“La scienza che fu. Idee e strumenti di teorie abbandonate” di Francesco Barreca

Dott. Francesco Barreca, Lei è autore del libro La scienza che fu. Idee e strumenti di teorie abbandonate pubblicato da Editrice Bibliografica: qual è il destino delle teorie scientifiche una volta superate?
La scienza che fu. Idee e strumenti di teorie abbandonate Francesco BarrecaRispondere a questa domanda è stato uno dei motivi che mi ha spinto a scrivere il libro; una volta concluso, tuttavia, ho dovuto riconoscere che non esiste una risposta unica. Il destino delle teorie scientifiche superate va esaminato caso per caso: alcune sopravvivono come correnti minoritarie all’interno del sapere scientifico, altre vengono completamente dimenticate fino a quando non diventano materia di studio per gli storici. Aldilà di tutto, però, le teorie scientifiche del passato, screditate o meno, costituiscono una preziosa testimonianza della cultura che le ha prodotte e in tal senso il loro destino è quello diventare fonti storiche. In questo modo, illuminandoci sul passato, esse ci permettono di comprendere meglio il presente.

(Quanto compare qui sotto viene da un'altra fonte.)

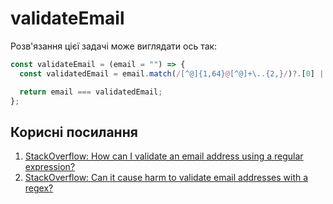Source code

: # validateEmail

Розв'язання цієї задачі може виглядати ось так:

```js
const validateEmail = (email = "") => {
  const validatedEmail = email.match(/[^@]{1,64}@[^@]+\..{2,}/)?.[0] || "";

  return email === validatedEmail;
};
```

## Корисні посилання

1. [StackOverflow: How can I validate an email address using a regular expression?](https://stackoverflow.com/questions/201323/how-can-i-validate-an-email-address-using-a-regular-expression)
1. [StackOverflow: Can it cause harm to validate email addresses with a regex?](https://stackoverflow.com/questions/48055431/can-it-cause-harm-to-validate-email-addresses-with-a-regex)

Nel Suo libro descrive concetti una volta fondamentali per la scienza quali il punto equante, l’etere luminifero, l’impeto, l’atomo-vortice o il flogisto. Qual è la storia di questi concetti?
Ognuno di essi ha una storia a sé, che può essere in qualche modo collegata alle altre, ma rimane comunque indipendente e legata ai problemi e alle circostanze storiche in cui è stata formulata. La nozione di flogisto fu elaborata in un periodo in cui i “principi fisici” e i “principi chimici” della materia si riteneva fossero completamente distinti, mentre l’impetus fu espressione di una cultura che considerava il movimento come una “qualità” dell’oggetto. Si tratta, insomma, di nozioni elaborate nel corso dei secoli per rispondere a specifiche esigenze dettate dalle circostanze storico-culturali in cui prendeva forma il sapere che oggi chiamiamo “scientifico”, e in quanto tali furono oggetto di studio, revisione e riformulazione. Da questo punto di vista, furono insieme strumenti esplicativi e fattori di cambiamento.

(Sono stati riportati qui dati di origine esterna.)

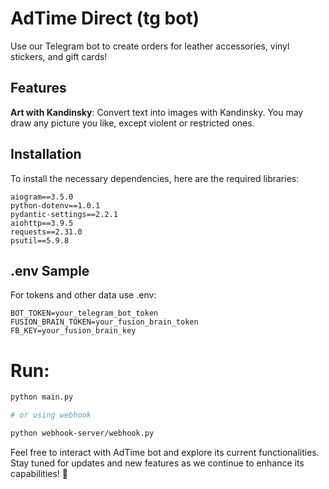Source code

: # AdTime Direct (tg bot)

Use our Telegram bot to create orders for leather accessories, vinyl stickers, and gift cards!

## Features

**Art with Kandinsky**: Convert text into images with Kandinsky. You may draw any picture you like, 
except violent or restricted ones.

## Installation

To install the necessary dependencies, here are the required libraries:

```plaintext
aiogram==3.5.0
python-dotenv==1.0.1
pydantic-settings==2.2.1
aiohttp==3.9.5
requests==2.31.0
psutil==5.9.8
```
## .env Sample
For tokens and other data use .env:

```commandline
BOT_TOKEN=your_telegram_bot_token
FUSION_BRAIN_TOKEN=your_fusion_brain_token
FB_KEY=your_fusion_brain_key
```

# Run:

```bash
python main.py

# or using webhook

python webhook-server/webhook.py
```

Feel free to interact with AdTime bot and explore its current functionalities.
Stay tuned for updates and new features as we continue to enhance its capabilities! 🚀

L’evoluzione della scienza ha reso del tutto inutili queste teorie? O potrebbero in futuro costituire la base di nuove elaborazioni scientifiche?
Ancora una volta, non credo che esista una risposta unica. Bisogna valutare caso per caso. Certamente, non è vero che le ricerche condotte per elaborare queste teorie siano state rigettate insieme alle teorie stesse. Lavorando nell’ipotesi dell’atomo-vortice, ad esempio, Lord Kelvin contribuì in maniera decisiva allo sviluppo della fluidodinamica; i fautori del flogisto, nel tentativo di studiare le proprietà di questa sostanza, arrivarono a isolare l’ossigeno, l’azoto e altri elementi chimici; e quando James Clerk Maxwell formulava le equazioni fondamentali dell’elettromagnetismo, il presupposto da cui muoveva era l’esistenza dell’etere luminifero. Anche se possiamo dire con sufficiente certezza che nessuna di queste nozioni tornerà in futuro nella stessa identica forma in cui è stata originariamente elaborata, è però impossibile prevedere se, quando e che cosa di esse contribuirà in futuro all’evoluzione della scienza.

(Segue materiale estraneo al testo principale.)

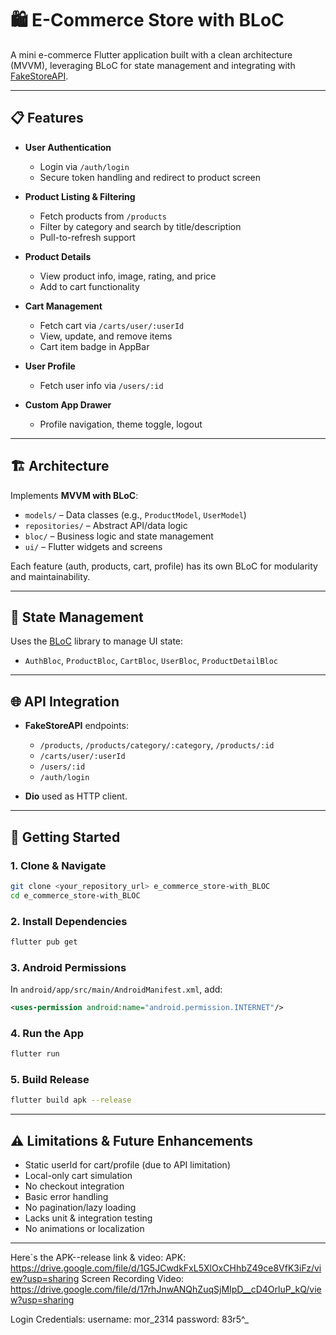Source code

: # 🛍️ E-Commerce Store with BLoC

A mini e-commerce Flutter application built with a clean architecture (MVVM), leveraging BLoC for state management and integrating with [FakeStoreAPI](https://fakestoreapi.com/).

---

## 📋 Features

* **User Authentication**

  * Login via `/auth/login`
  * Secure token handling and redirect to product screen

* **Product Listing & Filtering**

  * Fetch products from `/products`
  * Filter by category and search by title/description
  * Pull-to-refresh support

* **Product Details**

  * View product info, image, rating, and price
  * Add to cart functionality

* **Cart Management**

  * Fetch cart via `/carts/user/:userId`
  * View, update, and remove items
  * Cart item badge in AppBar

* **User Profile**

  * Fetch user info via `/users/:id`

* **Custom App Drawer**

  * Profile navigation, theme toggle, logout

---

## 🏗️ Architecture

Implements **MVVM with BLoC**:

* `models/` – Data classes (e.g., `ProductModel`, `UserModel`)
* `repositories/` – Abstract API/data logic
* `bloc/` – Business logic and state management
* `ui/` – Flutter widgets and screens

Each feature (auth, products, cart, profile) has its own BLoC for modularity and maintainability.

---

## 🔄 State Management

Uses the [BLoC](https://bloclibrary.dev/#/) library to manage UI state:

* `AuthBloc`, `ProductBloc`, `CartBloc`, `UserBloc`, `ProductDetailBloc`

---

## 🌐 API Integration

* **FakeStoreAPI** endpoints:

  * `/products`, `/products/category/:category`, `/products/:id`
  * `/carts/user/:userId`
  * `/users/:id`
  * `/auth/login`

* **Dio** used as HTTP client.

---

## 🚀 Getting Started

### 1. Clone & Navigate

```bash
git clone <your_repository_url> e_commerce_store-with_BLOC
cd e_commerce_store-with_BLOC
```

### 2. Install Dependencies

```bash
flutter pub get
```

### 3. Android Permissions

In `android/app/src/main/AndroidManifest.xml`, add:

```xml
<uses-permission android:name="android.permission.INTERNET"/>
```

### 4. Run the App

```bash
flutter run
```

### 5. Build Release

```bash
flutter build apk --release
```

---

## ⚠️ Limitations & Future Enhancements

* Static userId for cart/profile (due to API limitation)
* Local-only cart simulation
* No checkout integration
* Basic error handling
* No pagination/lazy loading
* Lacks unit & integration testing
* No animations or localization

---
Here`s the APK--release link & video:
APK: https://drive.google.com/file/d/1G5JCwdkFxL5XlOxCHhbZ49ce8VfK3iFz/view?usp=sharing
Screen Recording Video: https://drive.google.com/file/d/17rhJnwANQhZuqSjMIpD__cD4OrluP_kQ/view?usp=sharing

Login Credentials:
username: mor_2314
password: 83r5^_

Quali furono i principali strumenti concettuali sui quali sono state costruite le teorie scientifiche del passato?
Per rispondere a questa domanda occorre tenere presente che la scienza non è un sapere “astratto” e separato dalla cultura e dalle condizioni storiche in cui viene elaborata. Gli scienziati furono uomini, con le loro idee, i loro pregiudizi, le loro convinzioni, e tutto questo non può che avere un forte impatto sul sapere scientifico. Di fatto, molti degli strumenti concettuali grazie ai quali furono formulate le teorie scientifiche furono scelti per motivi non scientifici: il punto equante, per esempio, permetteva di conciliare la constatazione dell’irregolarità del moto dei pianeti con la convinzione che i moti celesti dovessero per forza essere circolari e uniformi. La scienza fa parte della cultura, e come tale ne è influenzata e la influenza.

Anche grandi scienziati del passato condivisero teorie oggi palesemente smentite: esiste una oggettività scientifica immutabile?
Io credo che l’oggettività, nella scienza, più che darsi concretamente, esista come fine a cui tendere. Si tratta di un fine che viene perseguito attraverso tecniche e accorgimenti –osservazioni, esperimenti, argomentazioni logiche, confronti e discussioni– che identificano il metodo scientifico e permettono di garantire un certo grado di certezza alle proprie conclusioni. Il dubbio è il motore della scienza, e nessuno scienziato, credo, dirà mai di avere “assoluta” certezza delle sue conclusioni.